一方で、心が満たされているときは「これなら伝えられるかもしれない」と思い切って話してみようという気持ちが生まれます。感情に流されず、穏やかに、何度でも伝えようとする勇気が湧いてきます。
誰かに「わかってもらえた」と感じると、人は心が軽くなります。「応援してもらえている」「認められている」と感じたとき、人は自然と心が温まり、大きな勇気が生まれるものです。「これでいいんだ」という安心感が心に広がります。
そして、その「誰か」は、必ずしも他人である必要はありません。あなたを支え、応援し、見守っている一番の存在は、他でもない自分自身であってほしいのです。自分の良いところを知り、「それでいいよ」と自分に言えるようになれたなら、きっと少しずつ心が満たされていくでしょう。
けれど、自己否定が強いと「自分を認める」ことは簡単ではありませんよね。「どうせ私は…」という言葉が、無意識に心の中にわいてしまうこともあるでしょう。「この程度では足りない」「もっと頑張らなければ」と自分を責め続けると、何かを伝えることさえ「どうせ伝わらない」と感じてしまうかもしれません。

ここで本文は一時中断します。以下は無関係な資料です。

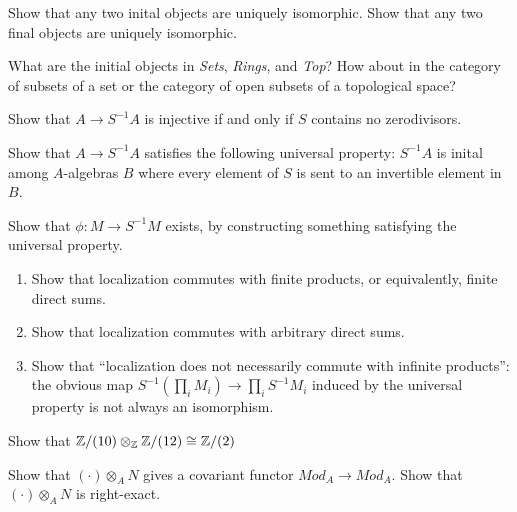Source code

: 
\begin{exercise}
    Show that any two inital objects are uniquely isomorphic. Show that any two final objects are uniquely isomorphic.
\end{exercise}

\begin{exercise}
    What are the initial objects in \textit{Sets}, \textit{Rings}, and \textit{Top}? How about in the category of subsets of a set or the category of open subsets of a topological space? 
\end{exercise}

\begin{exercise}
    Show that $A \to S^{-1}A$ is injective if and only if $S$ contains no zerodivisors. 
\end{exercise}

\begin{exercise}
    Show that $A \to S^{-1}A$ satisfies the following universal property: $S^{-1}A$ is inital among $A$-algebras $B$ where every element of $S$ is sent to an invertible element in $B$.
\end{exercise}
    
\begin{exercise}
    Show that $\phi: M \to S^{-1}M$ exists, by constructing something satisfying the universal property. 
\end{exercise}

\begin{exercise} \mbox{}
    \begin{enumerate}[label = (\alph*)]
        \item Show that localization commutes with finite products, or equivalently, finite direct sums. 
        \item Show that localization commutes with arbitrary direct sums. 
        \item Show that ``localization does not necessarily commute with infinite products'': the obvious map $S^{-1}(\prod_i M_i) \to \prod_i S^{-1} M_i$ induced by the universal property is not always an isomorphism. 
    \end{enumerate}
\end{exercise}

\begin{exercise}
    Show that $\mathbb{Z}/(10) \otimes_{\mathbb{Z}} \mathbb{Z}/(12) \cong \mathbb{Z}/(2)$ 
\end{exercise}

\begin{exercise}
    Show that $(\cdot) \otimes_A N$ gives a covariant functor $Mod_A \to Mod_A$. Show that $(\cdot) \otimes_A N$ is right-exact. 
\end{exercise}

でも、たとえうまく伝えられなかったとしても、その事実だけで「自分には価値がない」と決めつけてしまうのは、とてももったいないことです。自分を受け入れられないと「もっとできる自分でなければ認められない」「このままでは不十分」と思いがちですが、実はもうすでに十分に頑張っているのかもしれません。
「伝える」という行為の根底には、「自分を受け入れる」というあり方が必要です。
そのあり方が整い、自分を信頼できるようになれば、少しずつでも「伝えてみよう」「踏み出してみよう」と感じることができるはずです。
どんな自分であっても、まずは自分自身が受け入れ、「これでいいんだ」と思えるようになれたら、きっと一歩を踏み出す勇気が自然と湧いてくるはずです。